§ What needs to be done:
For the entries below, how many lines contain the word "will"? Reply with the number and nothing else.
[Record set Boundary: Start]
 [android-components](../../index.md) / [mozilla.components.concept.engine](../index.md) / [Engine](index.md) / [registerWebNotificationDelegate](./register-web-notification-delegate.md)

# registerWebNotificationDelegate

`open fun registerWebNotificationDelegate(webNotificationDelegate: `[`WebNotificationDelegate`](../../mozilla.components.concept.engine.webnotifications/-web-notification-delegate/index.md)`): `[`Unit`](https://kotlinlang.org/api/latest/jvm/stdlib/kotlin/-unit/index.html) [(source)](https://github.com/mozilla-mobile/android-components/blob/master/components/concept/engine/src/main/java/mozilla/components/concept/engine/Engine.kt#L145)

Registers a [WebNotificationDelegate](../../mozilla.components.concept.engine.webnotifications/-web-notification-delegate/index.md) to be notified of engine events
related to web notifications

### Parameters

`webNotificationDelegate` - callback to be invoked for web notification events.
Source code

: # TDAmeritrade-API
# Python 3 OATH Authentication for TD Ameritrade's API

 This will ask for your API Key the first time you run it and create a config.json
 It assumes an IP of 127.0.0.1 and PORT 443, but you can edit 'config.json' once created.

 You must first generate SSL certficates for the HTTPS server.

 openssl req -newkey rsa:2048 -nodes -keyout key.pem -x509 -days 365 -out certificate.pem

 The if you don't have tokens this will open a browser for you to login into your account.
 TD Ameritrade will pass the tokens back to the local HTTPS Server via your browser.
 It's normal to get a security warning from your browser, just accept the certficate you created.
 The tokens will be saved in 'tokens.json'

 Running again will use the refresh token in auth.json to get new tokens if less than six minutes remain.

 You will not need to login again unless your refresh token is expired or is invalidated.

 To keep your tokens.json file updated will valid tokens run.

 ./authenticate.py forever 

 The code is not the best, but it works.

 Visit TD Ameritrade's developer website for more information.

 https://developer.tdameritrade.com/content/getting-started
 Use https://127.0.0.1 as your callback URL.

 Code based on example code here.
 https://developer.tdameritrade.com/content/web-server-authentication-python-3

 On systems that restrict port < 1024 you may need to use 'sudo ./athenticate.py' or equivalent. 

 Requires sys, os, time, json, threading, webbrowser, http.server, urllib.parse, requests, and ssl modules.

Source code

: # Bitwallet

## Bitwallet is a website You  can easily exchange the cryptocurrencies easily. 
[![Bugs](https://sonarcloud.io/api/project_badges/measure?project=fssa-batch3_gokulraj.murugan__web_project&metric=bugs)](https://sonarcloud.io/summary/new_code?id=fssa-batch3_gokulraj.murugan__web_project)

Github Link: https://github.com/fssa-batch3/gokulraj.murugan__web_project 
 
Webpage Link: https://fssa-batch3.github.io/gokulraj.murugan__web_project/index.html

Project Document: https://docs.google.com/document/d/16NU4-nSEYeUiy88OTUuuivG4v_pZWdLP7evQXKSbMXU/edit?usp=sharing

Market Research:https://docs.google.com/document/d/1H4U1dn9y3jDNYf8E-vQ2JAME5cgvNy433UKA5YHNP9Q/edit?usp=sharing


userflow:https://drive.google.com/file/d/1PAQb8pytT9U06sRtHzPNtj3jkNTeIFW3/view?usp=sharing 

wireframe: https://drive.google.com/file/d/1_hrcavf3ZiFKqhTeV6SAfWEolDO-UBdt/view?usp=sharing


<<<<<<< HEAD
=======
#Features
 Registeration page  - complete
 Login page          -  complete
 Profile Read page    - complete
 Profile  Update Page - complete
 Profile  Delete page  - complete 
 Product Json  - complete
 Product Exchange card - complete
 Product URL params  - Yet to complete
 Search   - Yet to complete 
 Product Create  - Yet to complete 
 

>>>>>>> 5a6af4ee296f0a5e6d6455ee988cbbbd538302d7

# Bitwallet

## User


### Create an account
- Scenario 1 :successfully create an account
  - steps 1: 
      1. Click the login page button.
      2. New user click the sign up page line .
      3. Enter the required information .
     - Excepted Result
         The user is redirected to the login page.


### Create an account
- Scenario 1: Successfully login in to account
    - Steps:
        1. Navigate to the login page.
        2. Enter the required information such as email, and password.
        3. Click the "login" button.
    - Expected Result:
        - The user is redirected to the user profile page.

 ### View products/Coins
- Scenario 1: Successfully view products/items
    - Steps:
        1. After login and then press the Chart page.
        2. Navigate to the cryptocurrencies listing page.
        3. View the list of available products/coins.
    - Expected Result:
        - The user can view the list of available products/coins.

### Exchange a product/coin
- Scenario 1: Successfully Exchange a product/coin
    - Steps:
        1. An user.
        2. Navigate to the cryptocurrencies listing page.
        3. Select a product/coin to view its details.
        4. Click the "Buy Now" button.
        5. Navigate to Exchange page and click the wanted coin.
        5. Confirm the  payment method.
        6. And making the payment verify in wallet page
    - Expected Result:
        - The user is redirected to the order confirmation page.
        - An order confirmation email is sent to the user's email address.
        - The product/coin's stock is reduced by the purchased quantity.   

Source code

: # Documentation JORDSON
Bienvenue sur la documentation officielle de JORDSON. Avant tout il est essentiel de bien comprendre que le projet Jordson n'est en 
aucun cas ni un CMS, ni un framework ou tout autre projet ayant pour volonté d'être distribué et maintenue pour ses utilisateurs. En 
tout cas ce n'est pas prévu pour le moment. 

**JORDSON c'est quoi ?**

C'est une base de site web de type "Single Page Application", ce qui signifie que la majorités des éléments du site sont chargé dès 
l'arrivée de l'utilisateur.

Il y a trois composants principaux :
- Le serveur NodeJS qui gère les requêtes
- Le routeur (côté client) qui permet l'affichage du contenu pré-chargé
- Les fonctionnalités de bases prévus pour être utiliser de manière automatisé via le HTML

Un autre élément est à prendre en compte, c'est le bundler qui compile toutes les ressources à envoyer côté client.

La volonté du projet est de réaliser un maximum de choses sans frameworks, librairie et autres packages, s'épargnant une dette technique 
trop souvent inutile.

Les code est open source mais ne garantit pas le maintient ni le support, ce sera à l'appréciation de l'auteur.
[Record set Boundary: End]
§ Response to the task:
7